What the exercise asks:
Look for the word "environment" in the data below, and copy every line that holds it.

Provided data:
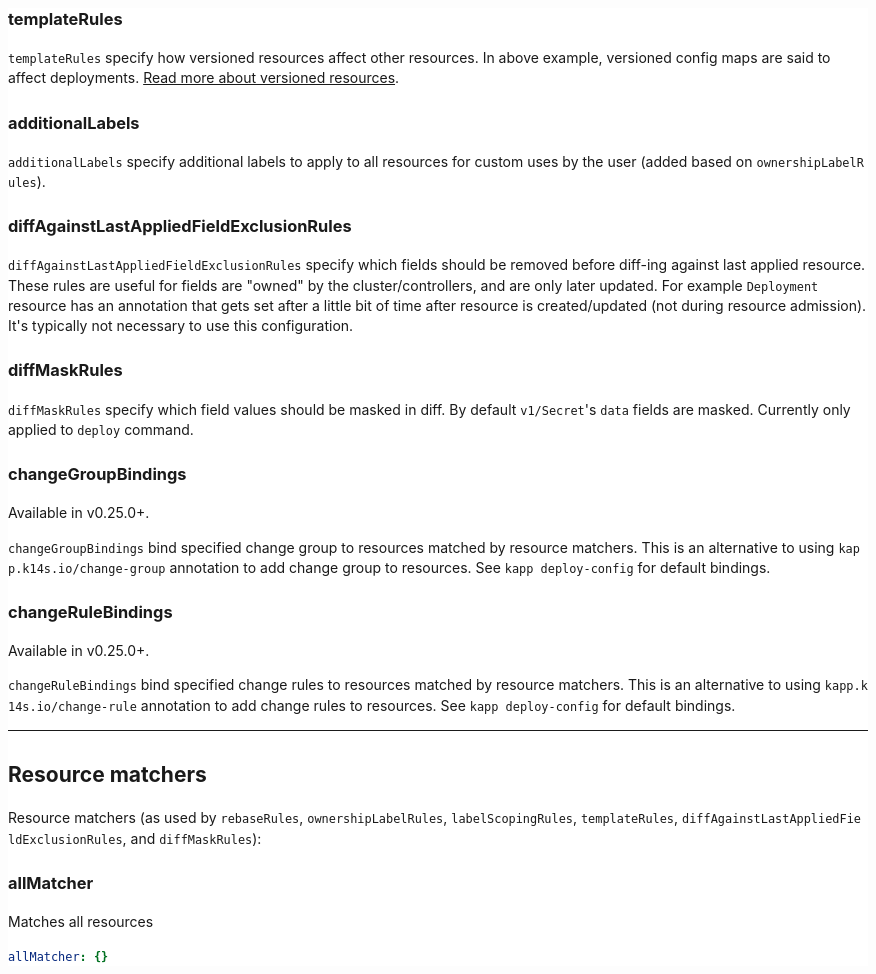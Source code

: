 ### templateRules

`templateRules` specify how versioned resources affect other resources. In above example, versioned config maps are said to affect deployments. [Read more about versioned resources](diff.md#versioned-resources).

### additionalLabels

`additionalLabels` specify additional labels to apply to all resources for custom uses by the user (added based on `ownershipLabelRules`).

### diffAgainstLastAppliedFieldExclusionRules

`diffAgainstLastAppliedFieldExclusionRules` specify which fields should be removed before diff-ing against last applied resource. These rules are useful for fields are "owned" by the cluster/controllers, and are only later updated. For example `Deployment` resource has an annotation that gets set after a little bit of time after resource is created/updated (not during resource admission). It's typically not necessary to use this configuration.

### diffMaskRules

`diffMaskRules` specify which field values should be masked in diff. By default `v1/Secret`'s `data` fields are masked. Currently only applied to `deploy` command.

### changeGroupBindings

Available in v0.25.0+.

`changeGroupBindings` bind specified change group to resources matched by resource matchers. This is an alternative to using `kapp.k14s.io/change-group` annotation to add change group to resources. See `kapp deploy-config` for default bindings.

### changeRuleBindings

Available in v0.25.0+.

`changeRuleBindings` bind specified change rules to resources matched by resource matchers. This is an alternative to using `kapp.k14s.io/change-rule` annotation to add change rules to resources. See `kapp deploy-config` for default bindings.

---
## Resource matchers

Resource matchers (as used by `rebaseRules`, `ownershipLabelRules`, `labelScopingRules`, `templateRules`, `diffAgainstLastAppliedFieldExclusionRules`, and `diffMaskRules`):

### allMatcher

Matches all resources

```yaml
allMatcher: {}
```
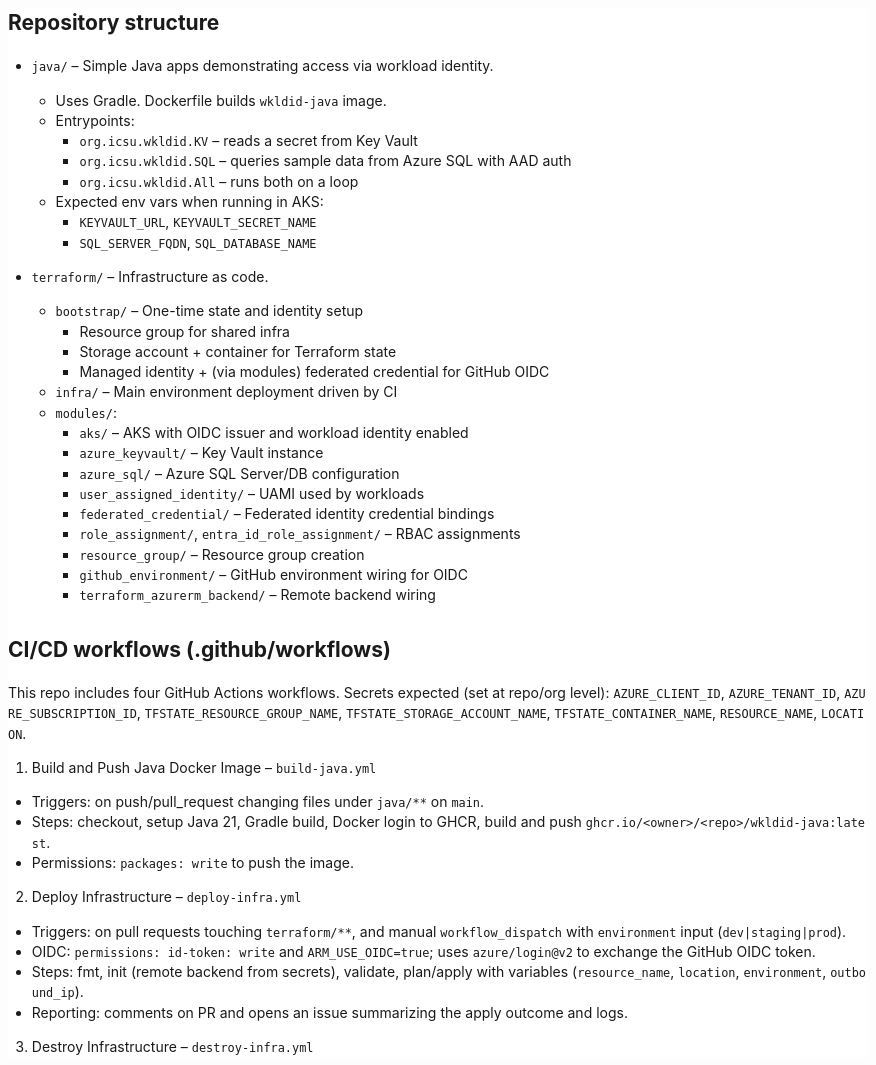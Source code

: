## Repository structure

- `java/` – Simple Java apps demonstrating access via workload identity.
  - Uses Gradle. Dockerfile builds `wkldid-java` image.
  - Entrypoints:
    - `org.icsu.wkldid.KV` – reads a secret from Key Vault
    - `org.icsu.wkldid.SQL` – queries sample data from Azure SQL with AAD auth
    - `org.icsu.wkldid.All` – runs both on a loop
  - Expected env vars when running in AKS:
    - `KEYVAULT_URL`, `KEYVAULT_SECRET_NAME`
    - `SQL_SERVER_FQDN`, `SQL_DATABASE_NAME`

- `terraform/` – Infrastructure as code.
  - `bootstrap/` – One-time state and identity setup
    - Resource group for shared infra
    - Storage account + container for Terraform state
    - Managed identity + (via modules) federated credential for GitHub OIDC
  - `infra/` – Main environment deployment driven by CI
  - `modules/`:
    - `aks/` – AKS with OIDC issuer and workload identity enabled
    - `azure_keyvault/` – Key Vault instance
    - `azure_sql/` – Azure SQL Server/DB configuration
    - `user_assigned_identity/` – UAMI used by workloads
    - `federated_credential/` – Federated identity credential bindings
    - `role_assignment/`, `entra_id_role_assignment/` – RBAC assignments
    - `resource_group/` – Resource group creation
    - `github_environment/` – GitHub environment wiring for OIDC
    - `terraform_azurerm_backend/` – Remote backend wiring

## CI/CD workflows (.github/workflows)

This repo includes four GitHub Actions workflows. Secrets expected (set at repo/org level): `AZURE_CLIENT_ID`, `AZURE_TENANT_ID`, `AZURE_SUBSCRIPTION_ID`, `TFSTATE_RESOURCE_GROUP_NAME`, `TFSTATE_STORAGE_ACCOUNT_NAME`, `TFSTATE_CONTAINER_NAME`, `RESOURCE_NAME`, `LOCATION`.

1) Build and Push Java Docker Image – `build-java.yml`

- Triggers: on push/pull_request changing files under `java/**` on `main`.
- Steps: checkout, setup Java 21, Gradle build, Docker login to GHCR, build and push `ghcr.io/<owner>/<repo>/wkldid-java:latest`.
- Permissions: `packages: write` to push the image.

2) Deploy Infrastructure – `deploy-infra.yml`

- Triggers: on pull requests touching `terraform/**`, and manual `workflow_dispatch` with `environment` input (`dev|staging|prod`).
- OIDC: `permissions: id-token: write` and `ARM_USE_OIDC=true`; uses `azure/login@v2` to exchange the GitHub OIDC token.
- Steps: fmt, init (remote backend from secrets), validate, plan/apply with variables (`resource_name`, `location`, `environment`, `outbound_ip`).
- Reporting: comments on PR and opens an issue summarizing the apply outcome and logs.

3) Destroy Infrastructure – `destroy-infra.yml`
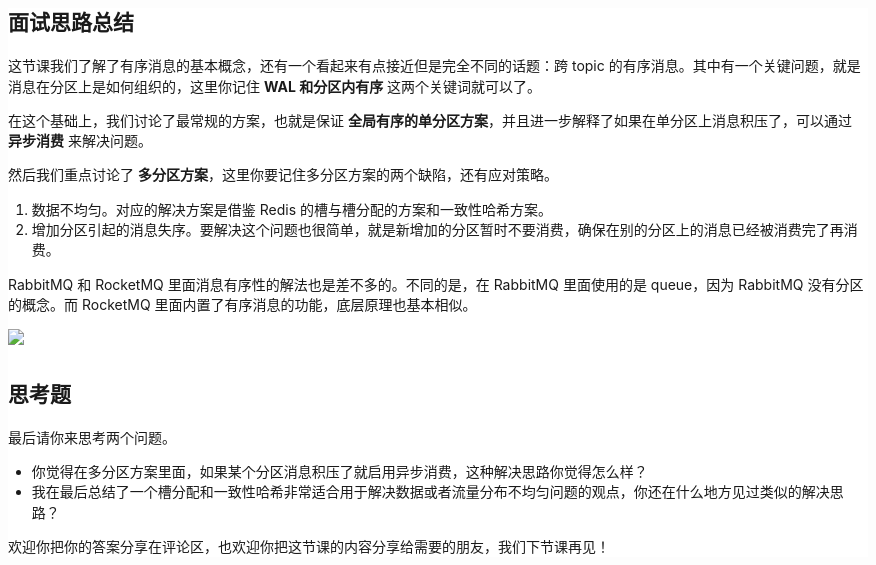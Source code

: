 ## 面试思路总结

这节课我们了解了有序消息的基本概念，还有一个看起来有点接近但是完全不同的话题：跨 topic 的有序消息。其中有一个关键问题，就是消息在分区上是如何组织的，这里你记住 **WAL 和分区内有序** 这两个关键词就可以了。

在这个基础上，我们讨论了最常规的方案，也就是保证 **全局有序的单分区方案**，并且进一步解释了如果在单分区上消息积压了，可以通过 **异步消费** 来解决问题。

然后我们重点讨论了 **多分区方案**，这里你要记住多分区方案的两个缺陷，还有应对策略。

1. 数据不均匀。对应的解决方案是借鉴 Redis 的槽与槽分配的方案和一致性哈希方案。
2. 增加分区引起的消息失序。要解决这个问题也很简单，就是新增加的分区暂时不要消费，确保在别的分区上的消息已经被消费完了再消费。

RabbitMQ 和 RocketMQ 里面消息有序性的解法也是差不多的。不同的是，在 RabbitMQ 里面使用的是 queue，因为 RabbitMQ 没有分区的概念。而 RocketMQ 里面内置了有序消息的功能，底层原理也基本相似。

![](https://static001.geekbang.org/resource/image/8y/5c/8yy49b0e01ae1e565c7a4d97c5175c5c.jpg?wh=2933x1896)

## 思考题

最后请你来思考两个问题。

- 你觉得在多分区方案里面，如果某个分区消息积压了就启用异步消费，这种解决思路你觉得怎么样？
- 我在最后总结了一个槽分配和一致性哈希非常适合用于解决数据或者流量分布不均匀问题的观点，你还在什么地方见过类似的解决思路？

欢迎你把你的答案分享在评论区，也欢迎你把这节课的内容分享给需要的朋友，我们下节课再见！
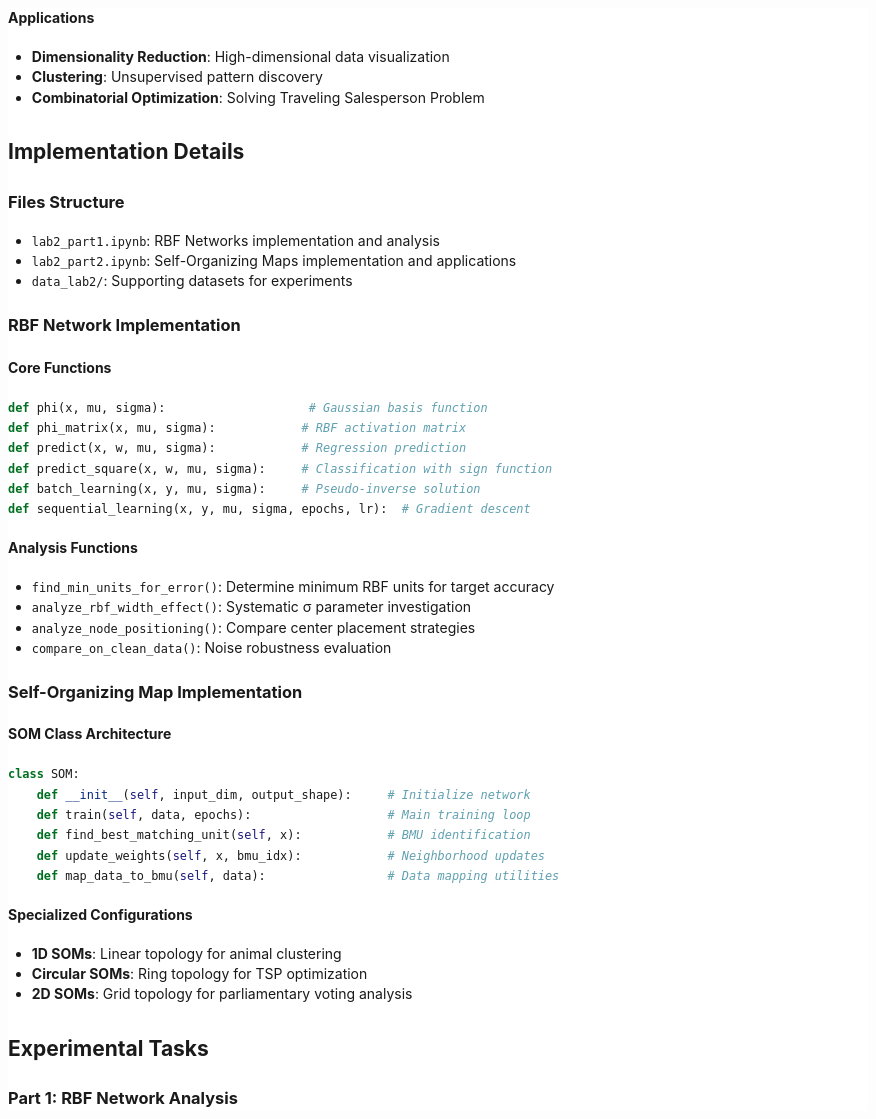 #### Applications
- **Dimensionality Reduction**: High-dimensional data visualization
- **Clustering**: Unsupervised pattern discovery
- **Combinatorial Optimization**: Solving Traveling Salesperson Problem

## Implementation Details

### Files Structure
- `lab2_part1.ipynb`: RBF Networks implementation and analysis
- `lab2_part2.ipynb`: Self-Organizing Maps implementation and applications
- `data_lab2/`: Supporting datasets for experiments

### RBF Network Implementation

#### Core Functions
```python
def phi(x, mu, sigma):                    # Gaussian basis function
def phi_matrix(x, mu, sigma):            # RBF activation matrix
def predict(x, w, mu, sigma):            # Regression prediction
def predict_square(x, w, mu, sigma):     # Classification with sign function
def batch_learning(x, y, mu, sigma):     # Pseudo-inverse solution
def sequential_learning(x, y, mu, sigma, epochs, lr):  # Gradient descent
```

#### Analysis Functions
- `find_min_units_for_error()`: Determine minimum RBF units for target accuracy
- `analyze_rbf_width_effect()`: Systematic σ parameter investigation
- `analyze_node_positioning()`: Compare center placement strategies
- `compare_on_clean_data()`: Noise robustness evaluation

### Self-Organizing Map Implementation

#### SOM Class Architecture
```python
class SOM:
    def __init__(self, input_dim, output_shape):     # Initialize network
    def train(self, data, epochs):                   # Main training loop
    def find_best_matching_unit(self, x):            # BMU identification
    def update_weights(self, x, bmu_idx):            # Neighborhood updates
    def map_data_to_bmu(self, data):                 # Data mapping utilities
```

#### Specialized Configurations
- **1D SOMs**: Linear topology for animal clustering
- **Circular SOMs**: Ring topology for TSP optimization  
- **2D SOMs**: Grid topology for parliamentary voting analysis

## Experimental Tasks

### Part 1: RBF Network Analysis
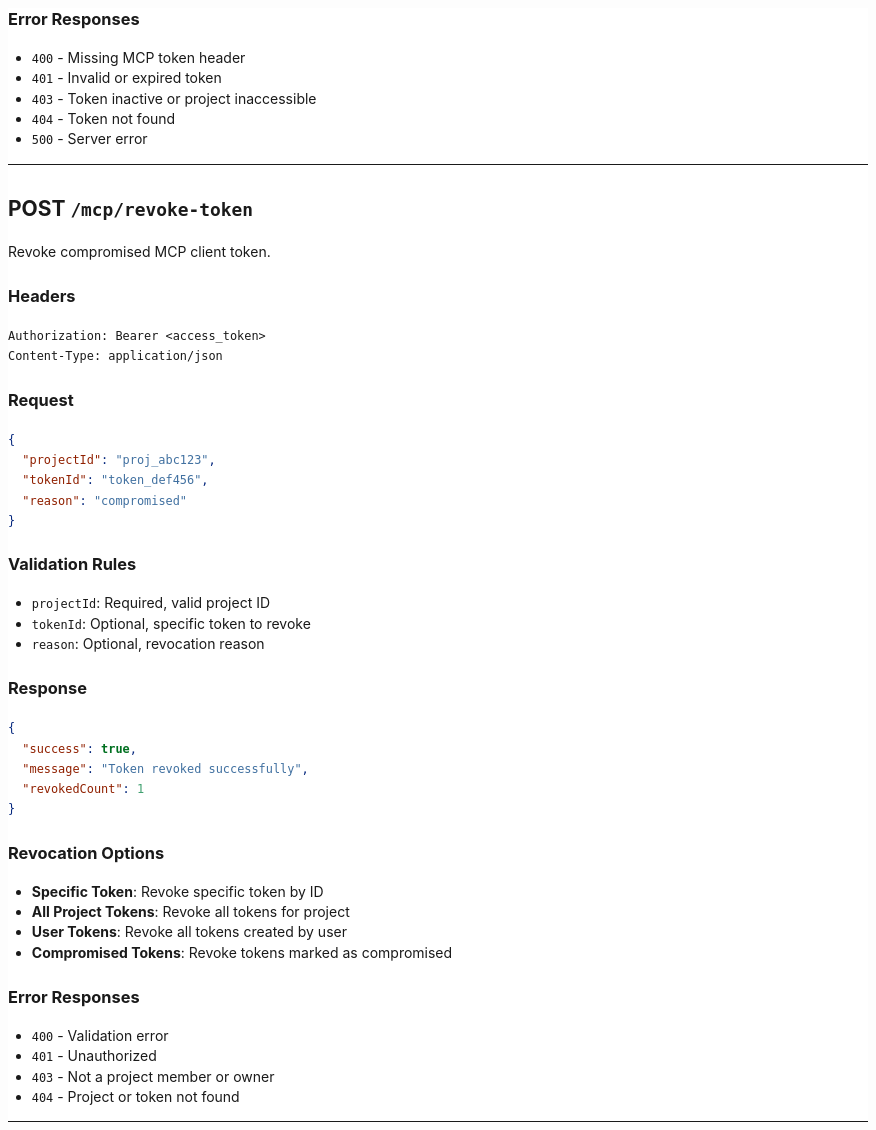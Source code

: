 ### Error Responses
- `400` - Missing MCP token header
- `401` - Invalid or expired token
- `403` - Token inactive or project inaccessible
- `404` - Token not found
- `500` - Server error

---

## POST `/mcp/revoke-token`
Revoke compromised MCP client token.

### Headers
```
Authorization: Bearer <access_token>
Content-Type: application/json
```

### Request
```json
{
  "projectId": "proj_abc123",
  "tokenId": "token_def456",
  "reason": "compromised"
}
```

### Validation Rules
- `projectId`: Required, valid project ID
- `tokenId`: Optional, specific token to revoke
- `reason`: Optional, revocation reason

### Response
```json
{
  "success": true,
  "message": "Token revoked successfully",
  "revokedCount": 1
}
```

### Revocation Options
- **Specific Token**: Revoke specific token by ID
- **All Project Tokens**: Revoke all tokens for project
- **User Tokens**: Revoke all tokens created by user
- **Compromised Tokens**: Revoke tokens marked as compromised

### Error Responses
- `400` - Validation error
- `401` - Unauthorized
- `403` - Not a project member or owner
- `404` - Project or token not found

---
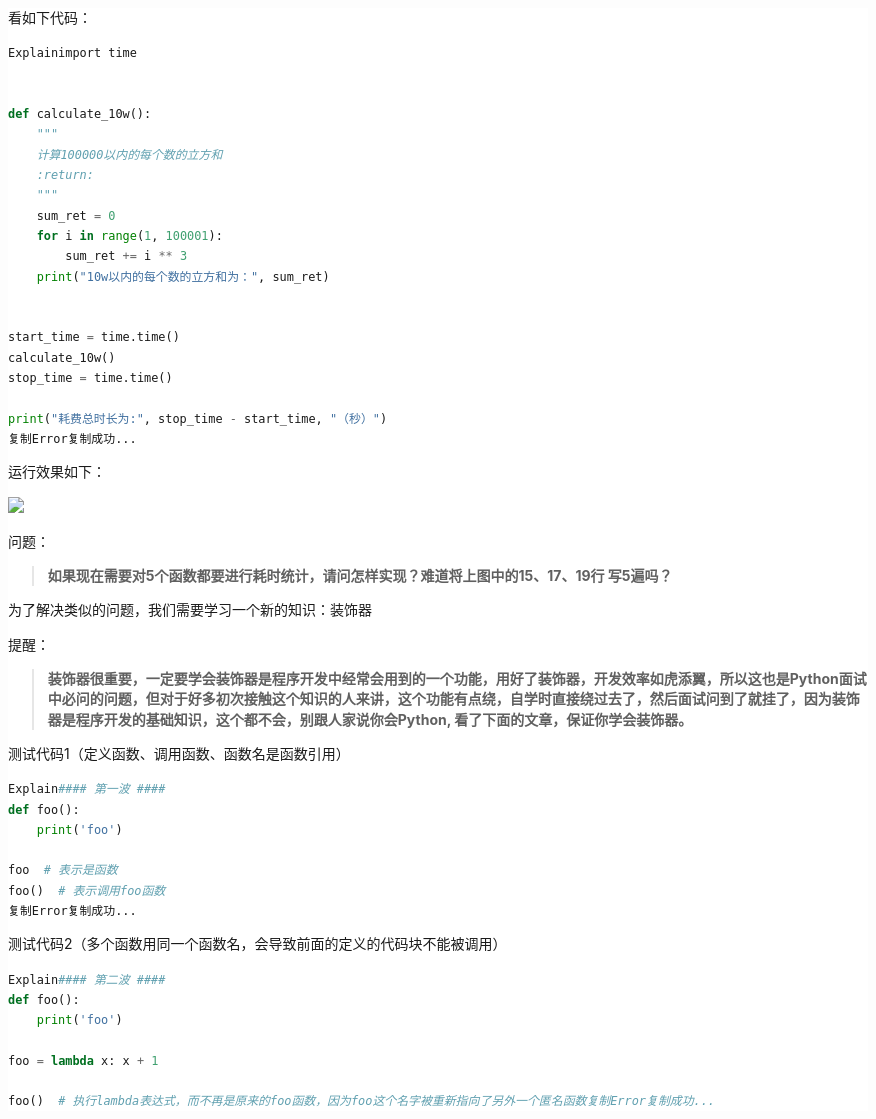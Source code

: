 看如下代码：

```python
Explainimport time


def calculate_10w():
    """
    计算100000以内的每个数的立方和
    :return:
    """
    sum_ret = 0
    for i in range(1, 100001):
        sum_ret += i ** 3
    print("10w以内的每个数的立方和为：", sum_ret)


start_time = time.time()
calculate_10w()
stop_time = time.time()

print("耗费总时长为:", stop_time - start_time, "（秒）")
复制Error复制成功...
```

运行效果如下：

![](D:/download/youdaonote-pull-master/data/Technology/Python/python重新学习/Python3核心编程/2.三器一闭/images/WEBRESOURCE16d70588f3d06a3b637930cbeed850a4stickPicture.png)

问题：

> **如果现在需要对5个函数都要进行耗时统计，请问怎样实现？难道将上图中的15、17、19行 写5遍吗？**


为了解决类似的问题，我们需要学习一个新的知识：装饰器

提醒：

> **装饰器很重要，一定要学会装饰器是程序开发中经常会用到的一个功能，用好了装饰器，开发效率如虎添翼，所以这也是Python面试中必问的问题，但对于好多初次接触这个知识的人来讲，这个功能有点绕，自学时直接绕过去了，然后面试问到了就挂了，因为装饰器是程序开发的基础知识，这个都不会，别跟人家说你会Python, 看了下面的文章，保证你学会装饰器。**


测试代码1（定义函数、调用函数、函数名是函数引用）

```python
Explain#### 第一波 ####
def foo():
    print('foo')
 
foo  # 表示是函数
foo()  # 表示调用foo函数
复制Error复制成功...
```

测试代码2（多个函数用同一个函数名，会导致前面的定义的代码块不能被调用）

```python
Explain#### 第二波 ####
def foo():
    print('foo')
 
foo = lambda x: x + 1
 
foo()  # 执行lambda表达式，而不再是原来的foo函数，因为foo这个名字被重新指向了另外一个匿名函数复制Error复制成功...
```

Answer section:
  - `infra/` – Main environment deployment driven by CI
    - `github_environment/` – GitHub environment wiring for OIDC
- Triggers: on pull requests touching `terraform/**`, and manual `workflow_dispatch` with `environment` input (`dev|staging|prod`).
- Steps: fmt, init (remote backend from secrets), validate, plan/apply with variables (`resource_name`, `location`, `environment`, `outbound_ip`).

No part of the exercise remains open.